I honestly don’t get what Jonas was getting at with his statement at all. If GM’s EV business is worth $100 billion, with GM’s market cap hovering around $35 billion today, doesn’t that mean that GM’s ICE business is worth less than nothing? GM’s current price is $24.46. Jonas’s own price target is $43 a share, meaning that apparently Jonas himself believes that the total value of GM is $60 billion, meaning he apparently believes that the ICE division is a $40 billion drag on value.

I don’t think that was the point he was trying to get at, but I honestly don’t understand what he sees in the company. Maybe it is a “comfort zone” company, a stock that, as an analyst who gets paid to review auto companies, Jonas believes he can make a statement about and have more success than on his recent Tesla calls. I don’t know.

I just don’t get the way Jonas thinks here. He stated Tesla is overvalued, and put a value of $650/share on it. This — still way above his best bull case from last year — would put Tesla’s market cap at $120.5 billion, meaning that Jonas only sees a $20 billion premium on Tesla’s company, even though Tesla has electric vehicle manufacturing capacity around double today what GM expects to have in 2026.

If we pretend that Tesla has no structural advantages over GM today, just based on manufacturing capacity, if Jonas is arguing that GM’s EV division should be worth $100 billion alone, using that same logic, Tesla’s stock must be ridiculously undervalued. By taking that logic, Jonas is saying that GM’s electric vehicle division is worth $333,333 per unit of capacity … in 2026.

Using that same data, let’s pretend that by 2026 Tesla only has four factories. Let’s say that Fremont’s capacity doesn’t increase at all, and it remains at an annualized run rate of 400,000 per year. Let’s say that the new China, Germany, and US factories only manage 200,000 per year. That would give us total production capacity of one million units in 2026.

Applying the $333,333 per unit of capacity that Jonas is apparently claiming GM’s electric vehicle division is currently worth, that gives me a market cap for Tesla of $333.33 billion, or 87% higher than it is today. Using that logic, shouldn’t Jonas have a bull case for Tesla right now of $1,797 per share, or roughly the same value that he gives GM’s efforts?
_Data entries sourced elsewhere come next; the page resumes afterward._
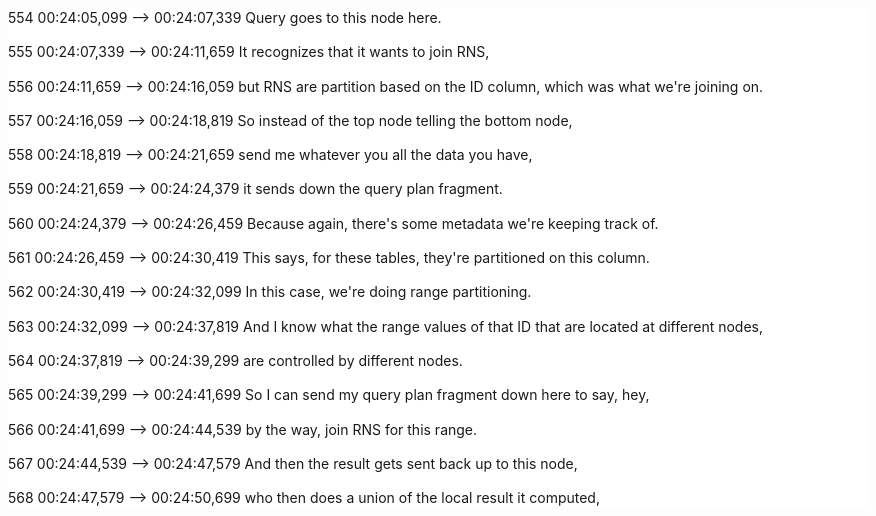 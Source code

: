 554
00:24:05,099 --> 00:24:07,339
Query goes to this node here.

555
00:24:07,339 --> 00:24:11,659
It recognizes that it wants to join RNS,

556
00:24:11,659 --> 00:24:16,059
but RNS are partition based on the ID column, which was what we're joining on.

557
00:24:16,059 --> 00:24:18,819
So instead of the top node telling the bottom node,

558
00:24:18,819 --> 00:24:21,659
send me whatever you all the data you have,

559
00:24:21,659 --> 00:24:24,379
it sends down the query plan fragment.

560
00:24:24,379 --> 00:24:26,459
Because again, there's some metadata we're keeping track of.

561
00:24:26,459 --> 00:24:30,419
This says, for these tables, they're partitioned on this column.

562
00:24:30,419 --> 00:24:32,099
In this case, we're doing range partitioning.

563
00:24:32,099 --> 00:24:37,819
And I know what the range values of that ID that are located at different nodes,

564
00:24:37,819 --> 00:24:39,299
are controlled by different nodes.

565
00:24:39,299 --> 00:24:41,699
So I can send my query plan fragment down here to say, hey,

566
00:24:41,699 --> 00:24:44,539
by the way, join RNS for this range.

567
00:24:44,539 --> 00:24:47,579
And then the result gets sent back up to this node,

568
00:24:47,579 --> 00:24:50,699
who then does a union of the local result it computed,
(I will note with a smirk, using the ridiculous 39.1× range Jonas used in his 2019 note, a $1,797 share price falls nicely between my bear case of $200 a share and bull case of $7,820 a share I mentioned before. Morgan Stanley, here I come!)

Conclusion, Conclusion

Okay, my conclusion got long, so here’s a conclusion to my conclusions. Here are my takeaways:

  1. I see no world in which any sensible investor sees GM’s electric vehicle division as being worth $100 billion, even if it is valued as a “tech company” or whatever nonsense Jonas or anyone else wants to use for it.
  2. GM continues to show almost no tangible evidence of a move toward actually redefining itself with its “zero accident, zero emissions, zero congestion” mantra. GM’s massive stock buybacks and minimal future production plans instead reveal a company that really doesn’t have strong leadership to make the fundamental shift toward the future that is needed.
  3. Using his price points, either Adam Jonas believes that GM’s ICE vehicle business is beyond worthless, or he can’t do math. Or both. And I honestly don’t believe either other those, so I’m just stumped here as to what point he was trying to make.
  4. I don’t understand why people pay for analysis like the one I’m talking about here.
  5. If you’ve read my articles for a while, you know I don’t set price points, but if you want to use my bear case of $200 and bull case of $7,820 and check in where the stock is in an year, I feel relatively confident we’ll be in that range. (If I’m off by more than double on the bull side, by the way, as a shareholder, I will gladly eat crow.)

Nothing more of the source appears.